Hi Fred,
I'm late to this party but my advice is DON'T DO IT.
You will gradually be sucked away from the umbilical of your desk top in an insidious and frustrating manner until you will long for the simple days when you could wait for your return home to get email, to order some part online or get an answer to a vexing question while you are in a bar, navigate to an address, find a restaurant or carry on any sort of activity that can be expedited by connectivity. You will recall wistfully when you could carry your 10 pound laptop in its own suitcase on your travels through airport security.

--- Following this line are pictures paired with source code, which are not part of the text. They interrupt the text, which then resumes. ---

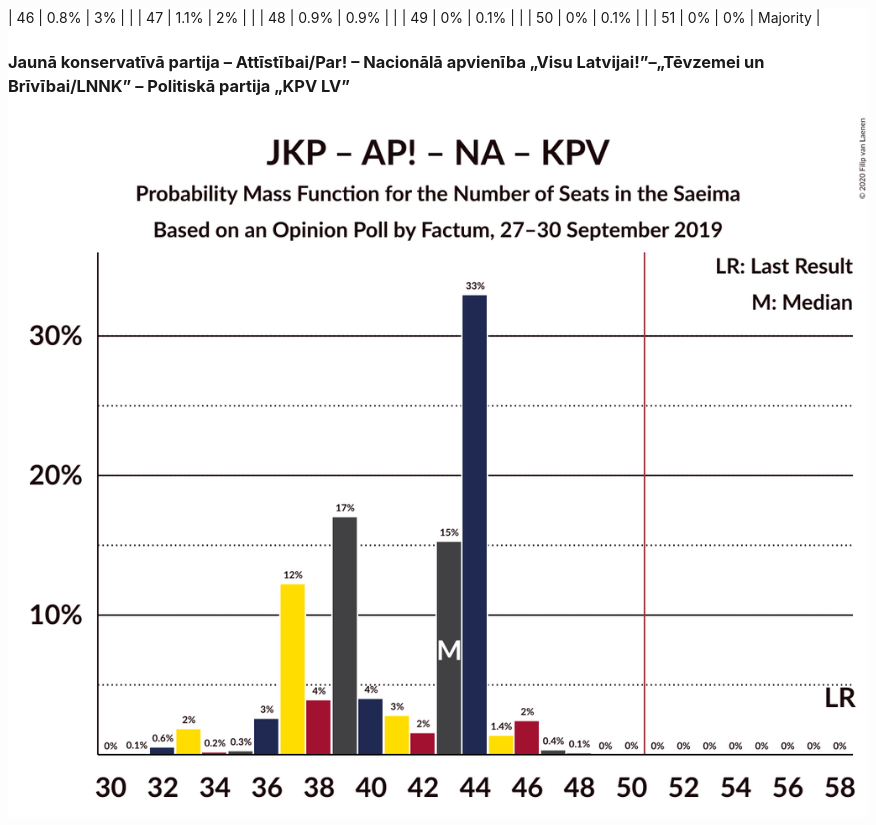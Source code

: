 | 46 | 0.8% | 3% |  |
| 47 | 1.1% | 2% |  |
| 48 | 0.9% | 0.9% |  |
| 49 | 0% | 0.1% |  |
| 50 | 0% | 0.1% |  |
| 51 | 0% | 0% | Majority |

### Jaunā konservatīvā partija – Attīstībai/Par! – Nacionālā apvienība „Visu Latvijai!”–„Tēvzemei un Brīvībai/LNNK” – Politiskā partija „KPV LV”

![Graph with seats probability mass function not yet produced](2019-09-30-Factum-coalitions-seats-pmf-jkp–ap–na–kpv.png "Seats Probability Mass Function")
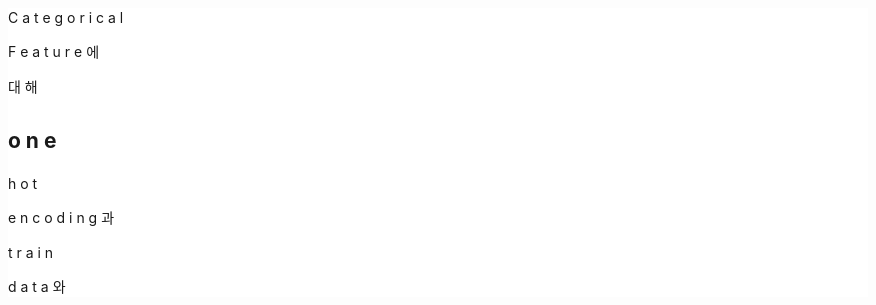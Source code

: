 C
a
t
e
g
o
r
i
c
a
l
 
F
e
a
t
u
r
e
에
 
대
해
 
o
n
e
-
h
o
t
 
e
n
c
o
d
i
n
g
과
 
t
r
a
i
n
 
d
a
t
a
와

Heres my sad history of addiction: it all started innocuously enough. Anne got me an iPad 1 as a present, Xmas or bday a few years ago. She knew I had NO interest in Apple, iPhones, 3G and all that garbage that you have to buy subscriptions for so she left that out. I enjoyed playing with it and soon discovered ForeFlight. Got a Dual blue tooth GPS shortly thereafter and my short path to reliance in the cockpit brought about shaking hands and a sweaty neck every time i failed to bring the spaghetti ball of cords to hook all that up. Abstinence may have saved me then, but I was too poor to afford the psychiatric help I needed. There were no 12 step programs available in my community for iPad junkies so that avenue to health was denied me. I did look for some ii meetings but could find none.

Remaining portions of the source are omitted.